As costs increase in China and other Asian manufacturing countries, the "African Tigers" are competing to absorb displaced manufacturing capacity and become the next leaders of low-cost manufacturing. Recognizing the success of export-led manufacturing growth in bringing the Asian Tigers (Hong Kong, Singapore, South Korea and Taiwan) out of poverty, African business and political leaders are seeking to mimic this success at home. The leading East African economies of Ethiopia, Kenya and Rwanda provide competitive manufacturing environments with unique strengths.
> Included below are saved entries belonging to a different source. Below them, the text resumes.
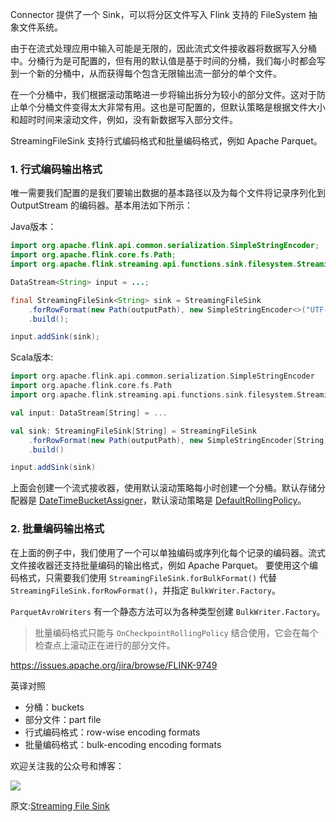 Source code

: 
Connector 提供了一个 Sink，可以将分区文件写入 Flink 支持的 FileSystem 抽象文件系统。

由于在流式处理应用中输入可能是无限的，因此流式文件接收器将数据写入分桶中。分桶行为是可配置的，但有用的默认值是基于时间的分桶，我们每小时都会写到一个新的分桶中，从而获得每个包含无限输出流一部分的单个文件。

在一个分桶中，我们根据滚动策略进一步将输出拆分为较小的部分文件。这对于防止单个分桶文件变得太大非常有用。这也是可配置的，但默认策略是根据文件大小和超时时间来滚动文件，例如，没有新数据写入部分文件。

StreamingFileSink 支持行式编码格式和批量编码格式，例如 Apache Parquet。

### 1. 行式编码输出格式

唯一需要我们配置的是我们要输出数据的基本路径以及为每个文件将记录序列化到 OutputStream 的编码器。基本用法如下所示：

Java版本：
```java
import org.apache.flink.api.common.serialization.SimpleStringEncoder;
import org.apache.flink.core.fs.Path;
import org.apache.flink.streaming.api.functions.sink.filesystem.StreamingFileSink;

DataStream<String> input = ...;

final StreamingFileSink<String> sink = StreamingFileSink
	.forRowFormat(new Path(outputPath), new SimpleStringEncoder<>("UTF-8"))
	.build();

input.addSink(sink);
```
Scala版本:
```Scala
import org.apache.flink.api.common.serialization.SimpleStringEncoder
import org.apache.flink.core.fs.Path
import org.apache.flink.streaming.api.functions.sink.filesystem.StreamingFileSink

val input: DataStream[String] = ...

val sink: StreamingFileSink[String] = StreamingFileSink
    .forRowFormat(new Path(outputPath), new SimpleStringEncoder[String]("UTF-8"))
    .build()

input.addSink(sink)
```
上面会创建一个流式接收器，使用默认滚动策略每小时创建一个分桶。默认存储分配器是 [DateTimeBucketAssigner](https://ci.apache.org/projects/flink/flink-docs-release-1.8/api/java/org/apache/flink/streaming/api/functions/sink/filesystem/bucketassigners/DateTimeBucketAssigner.html)，默认滚动策略是 [DefaultRollingPolicy](https://ci.apache.org/projects/flink/flink-docs-release-1.8/api/java/org/apache/flink/streaming/api/functions/sink/filesystem/rollingpolicies/DefaultRollingPolicy.html)。

### 2. 批量编码输出格式

在上面的例子中，我们使用了一个可以单独编码或序列化每个记录的编码器。流式文件接收器还支持批量编码的输出格式，例如 Apache Parquet。 要使用这个编码格式，只需要我们使用 `StreamingFileSink.forBulkFormat()` 代替 `StreamingFileSink.forRowFormat()`，并指定 `BulkWriter.Factory`。

`ParquetAvroWriters` 有一个静态方法可以为各种类型创建 `BulkWriter.Factory`。

> 批量编码格式只能与 `OnCheckpointRollingPolicy` 结合使用，它会在每个检查点上滚动正在进行的部分文件。

https://issues.apache.org/jira/browse/FLINK-9749

英译对照
- 分桶：buckets
- 部分文件：part file
- 行式编码格式：row-wise encoding formats
- 批量编码格式：bulk-encoding encoding formats

欢迎关注我的公众号和博客：

![](https://github.com/sjf0115/PubLearnNotes/blob/master/image/Other/smartsi.jpg?raw=true)

原文:[Streaming File Sink](https://ci.apache.org/projects/flink/flink-docs-stable/dev/connectors/streamfile_sink.html)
In addition to low labor prices, low-cost African economies benefit from key duty-free and quota-free trade agreements, such as the United States' African Growth and Opportunity Act and the EU's Everything but Arms pact. However, these East African nations face a host of challenges in absorbing Asian manufacturing capacity. For example, many are unable to provide a stable supply of electricity, and thus local enterprises face a costly reliance on generators for electricity.

Ethiopia, Africa's second-most populous country, has been successful in attracting investment from China through the nation's Chinese-constructed special economic zones, such as the Ethio-China Light Manufacturing Special Economic Zone, 30 km outside of Addis Ababa. In this zone, one of China's largest shoe manufacturers, the Huajian Group, began operations in January 2012. Even when their lower productivity is accounted for, Ethiopian workers present a dramatic cost reduction to manufacturers. Ethiopian workers at the Huajian factory receive a monthly wage of $40 per month, whereas the average manufacturing wage in China was $625 per month in 2013.

Manufacturers in these economic zones also benefit from relatively low property and utility costs, in part due to the government's interventions to attract foreign investment. Huajian stated that it achieved profitability within a year of operation, and that its profitability prospects will improve as landlocked Ethiopia improves its underdeveloped transportation system. Currently, the cost to transport a container from Addis Ababa to the nearest port of Djibouti is roughly equal to the cost of shipping from Guangzhou, China to Djibouti. The government seeks to decrease these costs through a 10-year, $4 billion infrastructure development program.

Kenya represents one of the most open and progressive states in Sub-Saharan Africa, and the government has recently approved three special economic zones, one of which will be implemented jointly with the Dongo Kundu Transshipment Freeport. The recent increase in Chinese investment in Kenya means that China is now Kenya's largest source of foreign direct investment.

With the second-highest ranking in the World Bank's Ease of Doing Business index in Sub-Saharan Africa (behind Mauritius), Rwanda presents a uniquely stable business environment. Chinese C&H Garments Co., for instance, recently announced plans to establish a 200-employee factory, which, if successful, will be used as a "proof of concept" to attract other manufacturers to Rwanda.